WASHINGTON, March 25 (Xinhua) -- A father of a Sandy Hook Elementary School shooting victim has died of apparent suicide, police in Newtown in the U.S. state of Connecticut said Monday.
The body of Jeremy Richman, a 49-year-old neuroscientist, was found in his office building on Monday, Newtown police said.
He was the father of six-year-old Avielle Richman, who was among 20 children and six adults killed in the Sandy Hook Elementary School shooting, which took place in December 2012.
Police said they "will not disclose the method or any other details" of Richman's death, other than it does not appear to be suspicious.
"This is a heartbreaking event for the Richman family and the Newtown Community as a whole," Newtown Police spokesman Lt. Aaron Bahamonde said in a statement.
"The police department's prayers are with the Richman family right now, and we ask that the family be given privacy in this most difficult time."
After the 2012 massacre, Richman co-founded the Avielle Foundation, a nonprofit named after Richman's daughter that focuses on violence prevention through research and community engagement.
"Our hearts are shattered, and our heads are struggling to comprehend," the foundation said.
The foundation called Richman "a champion father, husband, neuroscientist, and for the past seven years a crusader on a mission to uncover the neurological underpinnings of violence" through the Avielle Foundation, which he started with his wife, Jennifer Hensel.
"Jeremy was deeply devoted to supporting research into brain abnormalities that are linked to abnormal behavior and to promoting brain health. Tragically, his death speaks to how insidious and formidable a challenge brain health can be and how critical it is for all of us to seek help for ourselves, our loved ones and anyone who we suspect may be in need," according to the foundation.

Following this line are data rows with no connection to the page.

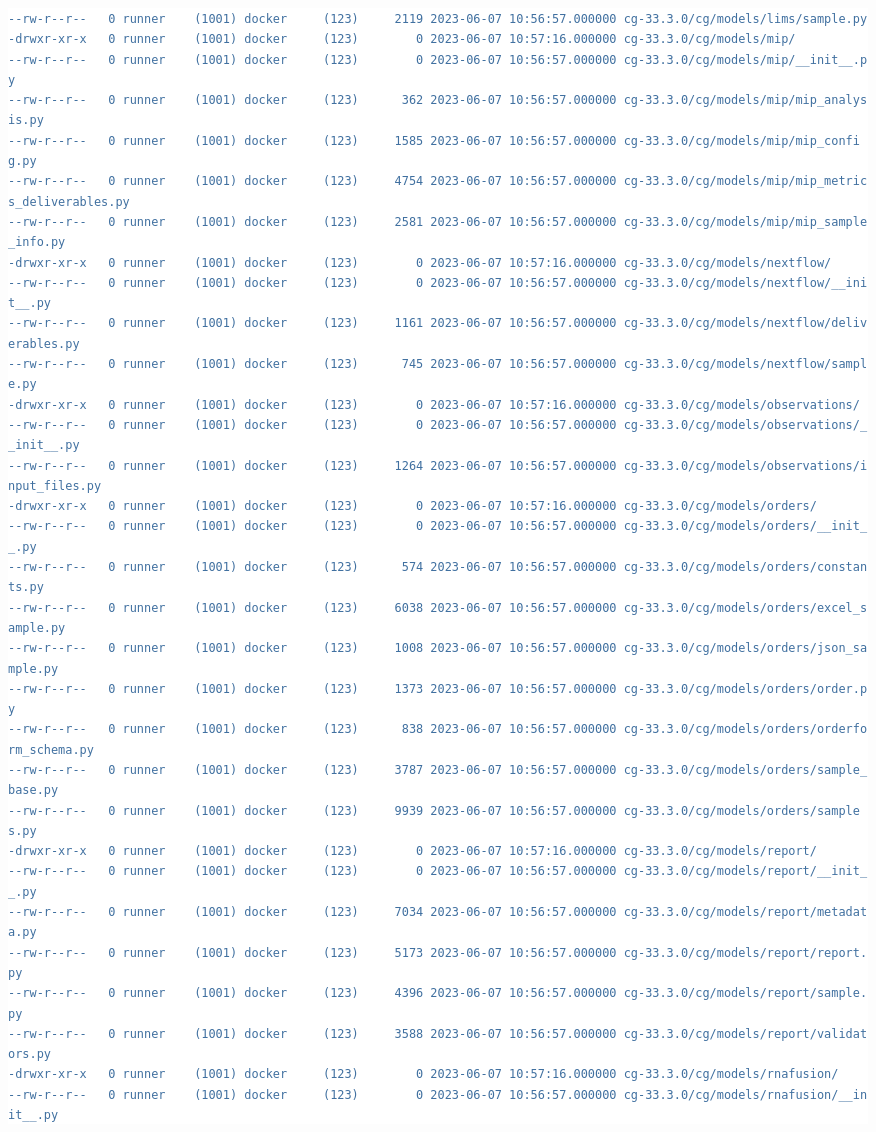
 ```diff
--rw-r--r--   0 runner    (1001) docker     (123)     2119 2023-06-07 10:56:57.000000 cg-33.3.0/cg/models/lims/sample.py
-drwxr-xr-x   0 runner    (1001) docker     (123)        0 2023-06-07 10:57:16.000000 cg-33.3.0/cg/models/mip/
--rw-r--r--   0 runner    (1001) docker     (123)        0 2023-06-07 10:56:57.000000 cg-33.3.0/cg/models/mip/__init__.py
--rw-r--r--   0 runner    (1001) docker     (123)      362 2023-06-07 10:56:57.000000 cg-33.3.0/cg/models/mip/mip_analysis.py
--rw-r--r--   0 runner    (1001) docker     (123)     1585 2023-06-07 10:56:57.000000 cg-33.3.0/cg/models/mip/mip_config.py
--rw-r--r--   0 runner    (1001) docker     (123)     4754 2023-06-07 10:56:57.000000 cg-33.3.0/cg/models/mip/mip_metrics_deliverables.py
--rw-r--r--   0 runner    (1001) docker     (123)     2581 2023-06-07 10:56:57.000000 cg-33.3.0/cg/models/mip/mip_sample_info.py
-drwxr-xr-x   0 runner    (1001) docker     (123)        0 2023-06-07 10:57:16.000000 cg-33.3.0/cg/models/nextflow/
--rw-r--r--   0 runner    (1001) docker     (123)        0 2023-06-07 10:56:57.000000 cg-33.3.0/cg/models/nextflow/__init__.py
--rw-r--r--   0 runner    (1001) docker     (123)     1161 2023-06-07 10:56:57.000000 cg-33.3.0/cg/models/nextflow/deliverables.py
--rw-r--r--   0 runner    (1001) docker     (123)      745 2023-06-07 10:56:57.000000 cg-33.3.0/cg/models/nextflow/sample.py
-drwxr-xr-x   0 runner    (1001) docker     (123)        0 2023-06-07 10:57:16.000000 cg-33.3.0/cg/models/observations/
--rw-r--r--   0 runner    (1001) docker     (123)        0 2023-06-07 10:56:57.000000 cg-33.3.0/cg/models/observations/__init__.py
--rw-r--r--   0 runner    (1001) docker     (123)     1264 2023-06-07 10:56:57.000000 cg-33.3.0/cg/models/observations/input_files.py
-drwxr-xr-x   0 runner    (1001) docker     (123)        0 2023-06-07 10:57:16.000000 cg-33.3.0/cg/models/orders/
--rw-r--r--   0 runner    (1001) docker     (123)        0 2023-06-07 10:56:57.000000 cg-33.3.0/cg/models/orders/__init__.py
--rw-r--r--   0 runner    (1001) docker     (123)      574 2023-06-07 10:56:57.000000 cg-33.3.0/cg/models/orders/constants.py
--rw-r--r--   0 runner    (1001) docker     (123)     6038 2023-06-07 10:56:57.000000 cg-33.3.0/cg/models/orders/excel_sample.py
--rw-r--r--   0 runner    (1001) docker     (123)     1008 2023-06-07 10:56:57.000000 cg-33.3.0/cg/models/orders/json_sample.py
--rw-r--r--   0 runner    (1001) docker     (123)     1373 2023-06-07 10:56:57.000000 cg-33.3.0/cg/models/orders/order.py
--rw-r--r--   0 runner    (1001) docker     (123)      838 2023-06-07 10:56:57.000000 cg-33.3.0/cg/models/orders/orderform_schema.py
--rw-r--r--   0 runner    (1001) docker     (123)     3787 2023-06-07 10:56:57.000000 cg-33.3.0/cg/models/orders/sample_base.py
--rw-r--r--   0 runner    (1001) docker     (123)     9939 2023-06-07 10:56:57.000000 cg-33.3.0/cg/models/orders/samples.py
-drwxr-xr-x   0 runner    (1001) docker     (123)        0 2023-06-07 10:57:16.000000 cg-33.3.0/cg/models/report/
--rw-r--r--   0 runner    (1001) docker     (123)        0 2023-06-07 10:56:57.000000 cg-33.3.0/cg/models/report/__init__.py
--rw-r--r--   0 runner    (1001) docker     (123)     7034 2023-06-07 10:56:57.000000 cg-33.3.0/cg/models/report/metadata.py
--rw-r--r--   0 runner    (1001) docker     (123)     5173 2023-06-07 10:56:57.000000 cg-33.3.0/cg/models/report/report.py
--rw-r--r--   0 runner    (1001) docker     (123)     4396 2023-06-07 10:56:57.000000 cg-33.3.0/cg/models/report/sample.py
--rw-r--r--   0 runner    (1001) docker     (123)     3588 2023-06-07 10:56:57.000000 cg-33.3.0/cg/models/report/validators.py
-drwxr-xr-x   0 runner    (1001) docker     (123)        0 2023-06-07 10:57:16.000000 cg-33.3.0/cg/models/rnafusion/
--rw-r--r--   0 runner    (1001) docker     (123)        0 2023-06-07 10:56:57.000000 cg-33.3.0/cg/models/rnafusion/__init__.py
```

Richman's death is the third suicide in the past week connected with school shootings.
A student at Marjory Stoneman Douglas High School in Parkland in the U.S. state of Florida has died in "what appears to be a suicide," CBS News reported Sunday, citing a police spokesman.
It was the second time within a week that a student from that school, where a shooting massacre on Feb. 14, 2018 killed 17 students and staff members, died by suicide.
A Coral Springs Police spokesman told CBS News that the student, who died Saturday night, was a juvenile and no further information will be released, adding that the death is still being investigated.
Sydney Aiello, a survivor of the school shooting, died at home last weekend in Coconut Creek, Florida, from a gunshot wound to the head, according to local authorities. Her funeral took place on Friday.
Aiello suffered from survivor's guilt and had recently been diagnosed with post-traumatic stress disorder, according to CNN, citing her mother, Cara.
Aiello had been on campus the day of the mass shooting, but was not in the building where the attack took place, Cara said.
The cheerleader graduated from high school a month after the shooting, but struggled to attend college classes because she was afraid of being in a classroom, according to media reports.
Police said there was "no indication at all" so far that the student's death was linked to the shooting or to Aiello's suicide. It has not been confirmed if the second student was in Marjory Stoneman Douglas at the time of the shooting.
The shooting that shook the nation was carried out by former Stoneman Douglas student Nikolas Cruz, then 19 years old. He was indicted on 17 counts of murder.